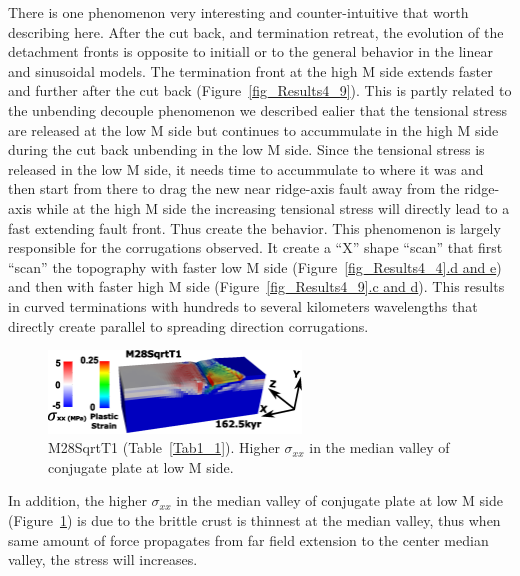There is one phenomenon very interesting and counter-intuitive that worth describing here. After the cut back, and termination retreat, the evolution of the detachment fronts is opposite to initiall or to the general behavior in the linear and sinusoidal models. The termination front at the high M side extends faster and further after the cut back (Figure~\hyperref[fig_Results4_9]{\ref{fig_Results4_9}}). This is partly related to the unbending decouple phenomenon we described ealier that the tensional stress are released at the low M side but continues to accummulate in the high M side during the cut back unbending in the low M side. Since the tensional stress is released in the low M side, it needs time to accummulate to where it was and then start from there to drag the new near ridge-axis fault away from the ridge-axis while at the high M side the increasing tensional stress will directly lead to a fast extending fault front. Thus create the behavior.  This phenomenon is largely responsible for the corrugations observed. It create a ``X'' shape ``scan'' that first ``scan'' the topography with faster low M side (Figure~\hyperref[fig_Results4_4]{\ref{fig_Results4_4}.d and e}) and then with faster high M side (Figure~\hyperref[fig_Results4_9]{\ref{fig_Results4_9}.c and d}). This results in curved terminations with hundreds to several kilometers wavelengths that directly create parallel to spreading direction corrugations.    

\begin{figure}[h]
  \centering
    \includegraphics[width=0.6\textwidth]{./Figures/fig_Results4_7_sqrt_cut_back_conjugate_Sxx.eps}
  \caption{M28SqrtT1 (Table~\hyperref[Tab1_1]{\ref{Tab1_1}}). Higher $\sigma_{xx}$ in the median valley of conjugate plate at low M side. }
 \label{fig_Results4_7}
\end{figure}

In addition, the higher $\sigma_{xx}$ in the median valley of conjugate plate at low M side (Figure~\hyperref[fig_Results4_7]{\ref{fig_Results4_7}}) is due to the brittle crust is thinnest at the median valley, thus when same amount of force propagates from far field extension to the center median valley, the stress will increases.    
\fi



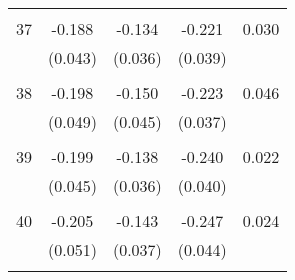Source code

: \begin{tabular}{l*{1}{cccc}}
 & & & &\\
  37       & -0.188 & -0.134 & -0.221 & 0.030 \\
          & (0.043) & (0.036) & (0.039) & \\
 & & & &\\
  38       & -0.198 & -0.150 & -0.223 & 0.046 \\
          & (0.049) & (0.045) & (0.037) & \\
 & & & &\\
  39       & -0.199 & -0.138 & -0.240 & 0.022 \\
          & (0.045) & (0.036) & (0.040) & \\
 & & & &\\
  40       & -0.205 & -0.143 & -0.247 & 0.024 \\
          & (0.051) & (0.037) & (0.044) & \\
 & & & &\\
\hline\hline
\end{tabular}
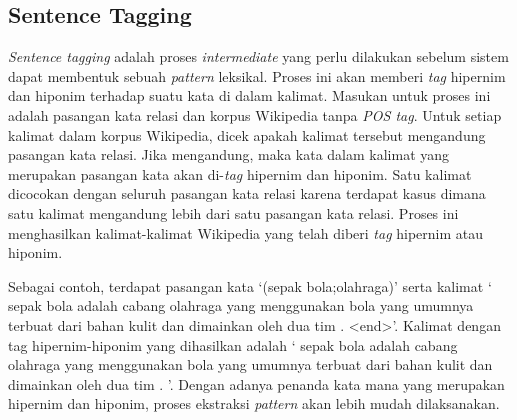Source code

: \subsection{Sentence Tagging}
\textit{Sentence tagging} adalah proses \textit{intermediate} yang perlu dilakukan sebelum sistem dapat membentuk sebuah \textit{pattern} leksikal. Proses ini akan memberi \textit{tag} hipernim dan hiponim terhadap suatu kata di dalam kalimat. Masukan untuk proses ini adalah pasangan kata relasi dan korpus Wikipedia tanpa \textit{POS tag}. Untuk setiap kalimat dalam korpus Wikipedia, dicek apakah kalimat tersebut mengandung pasangan kata relasi. Jika mengandung, maka kata dalam kalimat yang merupakan pasangan kata akan di-\textit{tag} hipernim dan hiponim. Satu kalimat dicocokan dengan seluruh pasangan kata relasi karena terdapat kasus dimana satu kalimat mengandung lebih dari satu pasangan kata relasi. Proses ini menghasilkan kalimat-kalimat Wikipedia yang telah diberi \textit{tag} hipernim atau hiponim.

Sebagai contoh, terdapat pasangan kata `(sepak bola;olahraga)' serta kalimat `{\tagStart} sepak bola adalah cabang olahraga yang menggunakan bola yang umumnya terbuat dari bahan kulit dan dimainkan oleh dua tim . {\selectfont<end>}'. Kalimat dengan tag hipernim-hiponim yang dihasilkan adalah `{\tagStart} {\tagHyponym}sepak bola{\tagHyponymEnd} adalah cabang {\tagHypernym}olahraga{\tagHypernymEnd} yang menggunakan bola yang umumnya terbuat dari bahan kulit dan dimainkan oleh dua tim . {\tagEnd}'. Dengan adanya penanda kata mana yang merupakan hipernim dan hiponim, proses ekstraksi \textit{pattern} akan lebih mudah dilaksanakan.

--------

Set down every record exactly, without the pictures.

There is one phenomenon very interesting and counter-intuitive that worth describing here. After the cut back, and termination retreat, the evolution of the detachment fronts is opposite to initiall or to the general behavior in the linear and sinusoidal models. The termination front at the high M side extends faster and further after the cut back (Figure~\hyperref[fig_Results4_9]{\ref{fig_Results4_9}}). This is partly related to the unbending decouple phenomenon we described ealier that the tensional stress are released at the low M side but continues to accummulate in the high M side during the cut back unbending in the low M side. Since the tensional stress is released in the low M side, it needs time to accummulate to where it was and then start from there to drag the new near ridge-axis fault away from the ridge-axis while at the high M side the increasing tensional stress will directly lead to a fast extending fault front. Thus create the behavior.  This phenomenon is largely responsible for the corrugations observed. It create a ``X'' shape ``scan'' that first ``scan'' the topography with faster low M side (Figure~\hyperref[fig_Results4_4]{\ref{fig_Results4_4}.d and e}) and then with faster high M side (Figure~\hyperref[fig_Results4_9]{\ref{fig_Results4_9}.c and d}). This results in curved terminations with hundreds to several kilometers wavelengths that directly create parallel to spreading direction corrugations.    

\begin{figure}[h]
  \centering
    \includegraphics[width=0.6\textwidth]{./Figures/fig_Results4_7_sqrt_cut_back_conjugate_Sxx.eps}
  \caption{M28SqrtT1 (Table~\hyperref[Tab1_1]{\ref{Tab1_1}}). Higher $\sigma_{xx}$ in the median valley of conjugate plate at low M side. }
 \label{fig_Results4_7}
\end{figure}

In addition, the higher $\sigma_{xx}$ in the median valley of conjugate plate at low M side (Figure~\hyperref[fig_Results4_7]{\ref{fig_Results4_7}}) is due to the brittle crust is thinnest at the median valley, thus when same amount of force propagates from far field extension to the center median valley, the stress will increases.    
\fi



Source code

: \begin{tabular}{l*{1}{cccc}}
 & & & &\\
  37       & -0.188 & -0.134 & -0.221 & 0.030 \\
          & (0.043) & (0.036) & (0.039) & \\
 & & & &\\
  38       & -0.198 & -0.150 & -0.223 & 0.046 \\
          & (0.049) & (0.045) & (0.037) & \\
 & & & &\\
  39       & -0.199 & -0.138 & -0.240 & 0.022 \\
          & (0.045) & (0.036) & (0.040) & \\
 & & & &\\
  40       & -0.205 & -0.143 & -0.247 & 0.024 \\
          & (0.051) & (0.037) & (0.044) & \\
 & & & &\\
\hline\hline
\end{tabular}
Source code

: \subsection{Sentence Tagging}
\textit{Sentence tagging} adalah proses \textit{intermediate} yang perlu dilakukan sebelum sistem dapat membentuk sebuah \textit{pattern} leksikal. Proses ini akan memberi \textit{tag} hipernim dan hiponim terhadap suatu kata di dalam kalimat. Masukan untuk proses ini adalah pasangan kata relasi dan korpus Wikipedia tanpa \textit{POS tag}. Untuk setiap kalimat dalam korpus Wikipedia, dicek apakah kalimat tersebut mengandung pasangan kata relasi. Jika mengandung, maka kata dalam kalimat yang merupakan pasangan kata akan di-\textit{tag} hipernim dan hiponim. Satu kalimat dicocokan dengan seluruh pasangan kata relasi karena terdapat kasus dimana satu kalimat mengandung lebih dari satu pasangan kata relasi. Proses ini menghasilkan kalimat-kalimat Wikipedia yang telah diberi \textit{tag} hipernim atau hiponim.

Sebagai contoh, terdapat pasangan kata `(sepak bola;olahraga)' serta kalimat `{\tagStart} sepak bola adalah cabang olahraga yang menggunakan bola yang umumnya terbuat dari bahan kulit dan dimainkan oleh dua tim . {\selectfont<end>}'. Kalimat dengan tag hipernim-hiponim yang dihasilkan adalah `{\tagStart} {\tagHyponym}sepak bola{\tagHyponymEnd} adalah cabang {\tagHypernym}olahraga{\tagHypernymEnd} yang menggunakan bola yang umumnya terbuat dari bahan kulit dan dimainkan oleh dua tim . {\tagEnd}'. Dengan adanya penanda kata mana yang merupakan hipernim dan hiponim, proses ekstraksi \textit{pattern} akan lebih mudah dilaksanakan.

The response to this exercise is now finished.